◆ **YOUR OBJECTIVE**: Your job is to copy the data that follows exactly, every line included.

::::

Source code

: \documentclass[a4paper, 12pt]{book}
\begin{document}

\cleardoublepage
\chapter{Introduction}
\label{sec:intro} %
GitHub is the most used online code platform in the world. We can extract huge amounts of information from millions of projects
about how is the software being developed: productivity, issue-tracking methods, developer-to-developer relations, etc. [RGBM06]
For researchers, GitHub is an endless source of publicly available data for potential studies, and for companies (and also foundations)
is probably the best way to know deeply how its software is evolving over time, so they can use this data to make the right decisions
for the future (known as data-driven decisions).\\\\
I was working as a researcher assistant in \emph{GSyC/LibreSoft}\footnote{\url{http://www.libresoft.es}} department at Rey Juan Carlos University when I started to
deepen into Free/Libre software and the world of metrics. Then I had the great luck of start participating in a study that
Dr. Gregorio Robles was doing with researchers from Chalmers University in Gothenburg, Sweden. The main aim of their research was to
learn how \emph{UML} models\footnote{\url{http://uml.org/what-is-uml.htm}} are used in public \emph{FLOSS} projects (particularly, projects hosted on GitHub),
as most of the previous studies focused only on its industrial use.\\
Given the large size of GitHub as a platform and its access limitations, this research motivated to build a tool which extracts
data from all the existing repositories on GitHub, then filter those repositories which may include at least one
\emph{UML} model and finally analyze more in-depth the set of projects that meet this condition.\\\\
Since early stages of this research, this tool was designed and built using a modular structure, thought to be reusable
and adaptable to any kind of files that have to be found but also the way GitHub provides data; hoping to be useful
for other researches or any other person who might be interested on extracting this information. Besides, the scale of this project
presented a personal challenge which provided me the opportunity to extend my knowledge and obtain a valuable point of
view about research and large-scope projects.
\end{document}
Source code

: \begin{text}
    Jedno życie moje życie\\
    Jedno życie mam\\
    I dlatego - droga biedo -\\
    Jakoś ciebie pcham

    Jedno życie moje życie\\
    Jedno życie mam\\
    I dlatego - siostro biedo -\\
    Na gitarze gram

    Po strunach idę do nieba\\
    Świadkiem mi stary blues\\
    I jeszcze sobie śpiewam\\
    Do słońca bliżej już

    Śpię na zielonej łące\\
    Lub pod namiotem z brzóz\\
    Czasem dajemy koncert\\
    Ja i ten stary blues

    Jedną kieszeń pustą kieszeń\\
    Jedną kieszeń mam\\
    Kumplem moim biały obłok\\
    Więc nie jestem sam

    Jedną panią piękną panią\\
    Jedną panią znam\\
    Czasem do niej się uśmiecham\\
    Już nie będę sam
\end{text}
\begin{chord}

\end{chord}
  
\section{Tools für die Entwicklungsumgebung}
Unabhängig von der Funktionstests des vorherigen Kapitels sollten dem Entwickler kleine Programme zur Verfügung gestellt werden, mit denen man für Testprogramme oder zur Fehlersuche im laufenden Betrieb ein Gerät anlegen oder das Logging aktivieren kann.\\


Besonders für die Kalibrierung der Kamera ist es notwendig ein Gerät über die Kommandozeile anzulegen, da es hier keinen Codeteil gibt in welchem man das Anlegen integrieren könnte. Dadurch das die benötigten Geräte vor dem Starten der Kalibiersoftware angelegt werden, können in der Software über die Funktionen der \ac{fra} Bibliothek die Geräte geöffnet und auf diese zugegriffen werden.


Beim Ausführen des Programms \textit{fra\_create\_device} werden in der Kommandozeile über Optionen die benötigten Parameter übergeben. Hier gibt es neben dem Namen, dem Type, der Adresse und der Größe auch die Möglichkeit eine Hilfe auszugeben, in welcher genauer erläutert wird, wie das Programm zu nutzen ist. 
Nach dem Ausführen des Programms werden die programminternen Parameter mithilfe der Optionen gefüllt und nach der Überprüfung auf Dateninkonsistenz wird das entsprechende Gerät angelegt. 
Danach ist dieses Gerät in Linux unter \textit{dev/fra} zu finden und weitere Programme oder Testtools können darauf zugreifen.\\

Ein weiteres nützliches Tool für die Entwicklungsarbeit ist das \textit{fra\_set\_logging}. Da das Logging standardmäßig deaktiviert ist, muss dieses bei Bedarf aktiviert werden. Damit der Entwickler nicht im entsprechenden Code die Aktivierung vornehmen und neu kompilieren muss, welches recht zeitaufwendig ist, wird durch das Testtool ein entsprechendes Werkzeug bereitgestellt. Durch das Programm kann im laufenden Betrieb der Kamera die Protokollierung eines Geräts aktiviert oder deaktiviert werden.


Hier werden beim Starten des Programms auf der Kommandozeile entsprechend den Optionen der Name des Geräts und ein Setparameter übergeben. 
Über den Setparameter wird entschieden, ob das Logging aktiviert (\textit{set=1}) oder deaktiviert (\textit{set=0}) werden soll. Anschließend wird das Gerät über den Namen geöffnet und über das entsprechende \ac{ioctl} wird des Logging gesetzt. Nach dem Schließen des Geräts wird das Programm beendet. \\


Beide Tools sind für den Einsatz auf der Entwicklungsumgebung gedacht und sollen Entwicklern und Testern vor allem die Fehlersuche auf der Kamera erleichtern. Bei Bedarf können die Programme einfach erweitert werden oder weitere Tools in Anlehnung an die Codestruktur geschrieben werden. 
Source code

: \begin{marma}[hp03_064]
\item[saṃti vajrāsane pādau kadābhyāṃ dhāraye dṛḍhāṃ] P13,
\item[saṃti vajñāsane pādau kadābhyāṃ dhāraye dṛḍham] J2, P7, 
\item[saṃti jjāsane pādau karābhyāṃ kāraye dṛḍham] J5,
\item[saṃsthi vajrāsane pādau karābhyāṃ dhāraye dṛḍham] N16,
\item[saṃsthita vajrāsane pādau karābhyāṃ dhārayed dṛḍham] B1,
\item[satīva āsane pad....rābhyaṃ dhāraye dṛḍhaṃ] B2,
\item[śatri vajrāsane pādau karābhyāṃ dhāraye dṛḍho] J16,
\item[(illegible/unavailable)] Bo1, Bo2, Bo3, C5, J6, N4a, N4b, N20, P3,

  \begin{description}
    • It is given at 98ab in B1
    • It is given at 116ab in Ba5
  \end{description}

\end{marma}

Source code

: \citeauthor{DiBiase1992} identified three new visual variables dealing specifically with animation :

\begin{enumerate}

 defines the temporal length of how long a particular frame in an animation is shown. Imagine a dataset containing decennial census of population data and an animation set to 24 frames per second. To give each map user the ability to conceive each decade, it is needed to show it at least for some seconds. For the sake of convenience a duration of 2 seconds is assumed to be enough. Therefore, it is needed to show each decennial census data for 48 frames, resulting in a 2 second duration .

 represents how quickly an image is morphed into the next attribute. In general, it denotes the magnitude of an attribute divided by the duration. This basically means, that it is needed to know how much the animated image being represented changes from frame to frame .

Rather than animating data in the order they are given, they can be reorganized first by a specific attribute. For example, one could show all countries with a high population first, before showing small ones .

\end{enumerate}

::::

◆ **WRITTEN ANSWER**:
Source code

: \documentclass[a4paper, 12pt]{book}
\begin{document}

\cleardoublepage
\chapter{Introduction}
\label{sec:intro} %
GitHub is the most used online code platform in the world. We can extract huge amounts of information from millions of projects
about how is the software being developed: productivity, issue-tracking methods, developer-to-developer relations, etc. [RGBM06]
For researchers, GitHub is an endless source of publicly available data for potential studies, and for companies (and also foundations)
is probably the best way to know deeply how its software is evolving over time, so they can use this data to make the right decisions
for the future (known as data-driven decisions).\\\\
I was working as a researcher assistant in \emph{GSyC/LibreSoft}\footnote{\url{http://www.libresoft.es}} department at Rey Juan Carlos University when I started to
deepen into Free/Libre software and the world of metrics. Then I had the great luck of start participating in a study that
Dr. Gregorio Robles was doing with researchers from Chalmers University in Gothenburg, Sweden. The main aim of their research was to
learn how \emph{UML} models\footnote{\url{http://uml.org/what-is-uml.htm}} are used in public \emph{FLOSS} projects (particularly, projects hosted on GitHub),
as most of the previous studies focused only on its industrial use.\\
Given the large size of GitHub as a platform and its access limitations, this research motivated to build a tool which extracts
data from all the existing repositories on GitHub, then filter those repositories which may include at least one
\emph{UML} model and finally analyze more in-depth the set of projects that meet this condition.\\\\
Since early stages of this research, this tool was designed and built using a modular structure, thought to be reusable
and adaptable to any kind of files that have to be found but also the way GitHub provides data; hoping to be useful
for other researches or any other person who might be interested on extracting this information. Besides, the scale of this project
presented a personal challenge which provided me the opportunity to extend my knowledge and obtain a valuable point of
view about research and large-scope projects.
\end{document}
Source code

: \begin{text}
    Jedno życie moje życie\\
    Jedno życie mam\\
    I dlatego - droga biedo -\\
    Jakoś ciebie pcham

    Jedno życie moje życie\\
    Jedno życie mam\\
    I dlatego - siostro biedo -\\
    Na gitarze gram

    Po strunach idę do nieba\\
    Świadkiem mi stary blues\\
    I jeszcze sobie śpiewam\\
    Do słońca bliżej już

    Śpię na zielonej łące\\
    Lub pod namiotem z brzóz\\
    Czasem dajemy koncert\\
    Ja i ten stary blues

    Jedną kieszeń pustą kieszeń\\
    Jedną kieszeń mam\\
    Kumplem moim biały obłok\\
    Więc nie jestem sam

    Jedną panią piękną panią\\
    Jedną panią znam\\
    Czasem do niej się uśmiecham\\
    Już nie będę sam
\end{text}
\begin{chord}

\end{chord}
  
\section{Tools für die Entwicklungsumgebung}
Unabhängig von der Funktionstests des vorherigen Kapitels sollten dem Entwickler kleine Programme zur Verfügung gestellt werden, mit denen man für Testprogramme oder zur Fehlersuche im laufenden Betrieb ein Gerät anlegen oder das Logging aktivieren kann.\\


Besonders für die Kalibrierung der Kamera ist es notwendig ein Gerät über die Kommandozeile anzulegen, da es hier keinen Codeteil gibt in welchem man das Anlegen integrieren könnte. Dadurch das die benötigten Geräte vor dem Starten der Kalibiersoftware angelegt werden, können in der Software über die Funktionen der \ac{fra} Bibliothek die Geräte geöffnet und auf diese zugegriffen werden.


Beim Ausführen des Programms \textit{fra\_create\_device} werden in der Kommandozeile über Optionen die benötigten Parameter übergeben. Hier gibt es neben dem Namen, dem Type, der Adresse und der Größe auch die Möglichkeit eine Hilfe auszugeben, in welcher genauer erläutert wird, wie das Programm zu nutzen ist. 
Nach dem Ausführen des Programms werden die programminternen Parameter mithilfe der Optionen gefüllt und nach der Überprüfung auf Dateninkonsistenz wird das entsprechende Gerät angelegt. 
Danach ist dieses Gerät in Linux unter \textit{dev/fra} zu finden und weitere Programme oder Testtools können darauf zugreifen.\\

Ein weiteres nützliches Tool für die Entwicklungsarbeit ist das \textit{fra\_set\_logging}. Da das Logging standardmäßig deaktiviert ist, muss dieses bei Bedarf aktiviert werden. Damit der Entwickler nicht im entsprechenden Code die Aktivierung vornehmen und neu kompilieren muss, welches recht zeitaufwendig ist, wird durch das Testtool ein entsprechendes Werkzeug bereitgestellt. Durch das Programm kann im laufenden Betrieb der Kamera die Protokollierung eines Geräts aktiviert oder deaktiviert werden.


Hier werden beim Starten des Programms auf der Kommandozeile entsprechend den Optionen der Name des Geräts und ein Setparameter übergeben. 
Über den Setparameter wird entschieden, ob das Logging aktiviert (\textit{set=1}) oder deaktiviert (\textit{set=0}) werden soll. Anschließend wird das Gerät über den Namen geöffnet und über das entsprechende \ac{ioctl} wird des Logging gesetzt. Nach dem Schließen des Geräts wird das Programm beendet. \\


Beide Tools sind für den Einsatz auf der Entwicklungsumgebung gedacht und sollen Entwicklern und Testern vor allem die Fehlersuche auf der Kamera erleichtern. Bei Bedarf können die Programme einfach erweitert werden oder weitere Tools in Anlehnung an die Codestruktur geschrieben werden. 
Source code

: \begin{marma}[hp03_064]
\item[saṃti vajrāsane pādau kadābhyāṃ dhāraye dṛḍhāṃ] P13,
\item[saṃti vajñāsane pādau kadābhyāṃ dhāraye dṛḍham] J2, P7, 
\item[saṃti jjāsane pādau karābhyāṃ kāraye dṛḍham] J5,
\item[saṃsthi vajrāsane pādau karābhyāṃ dhāraye dṛḍham] N16,
\item[saṃsthita vajrāsane pādau karābhyāṃ dhārayed dṛḍham] B1,
\item[satīva āsane pad....rābhyaṃ dhāraye dṛḍhaṃ] B2,
\item[śatri vajrāsane pādau karābhyāṃ dhāraye dṛḍho] J16,
\item[(illegible/unavailable)] Bo1, Bo2, Bo3, C5, J6, N4a, N4b, N20, P3,

  \begin{description}
    • It is given at 98ab in B1
    • It is given at 116ab in Ba5
  \end{description}

\end{marma}

Source code

: \citeauthor{DiBiase1992} identified three new visual variables dealing specifically with animation :

\begin{enumerate}

 defines the temporal length of how long a particular frame in an animation is shown. Imagine a dataset containing decennial census of population data and an animation set to 24 frames per second. To give each map user the ability to conceive each decade, it is needed to show it at least for some seconds. For the sake of convenience a duration of 2 seconds is assumed to be enough. Therefore, it is needed to show each decennial census data for 48 frames, resulting in a 2 second duration .

 represents how quickly an image is morphed into the next attribute. In general, it denotes the magnitude of an attribute divided by the duration. This basically means, that it is needed to know how much the animated image being represented changes from frame to frame .

Rather than animating data in the order they are given, they can be reorganized first by a specific attribute. For example, one could show all countries with a high population first, before showing small ones .

\end{enumerate}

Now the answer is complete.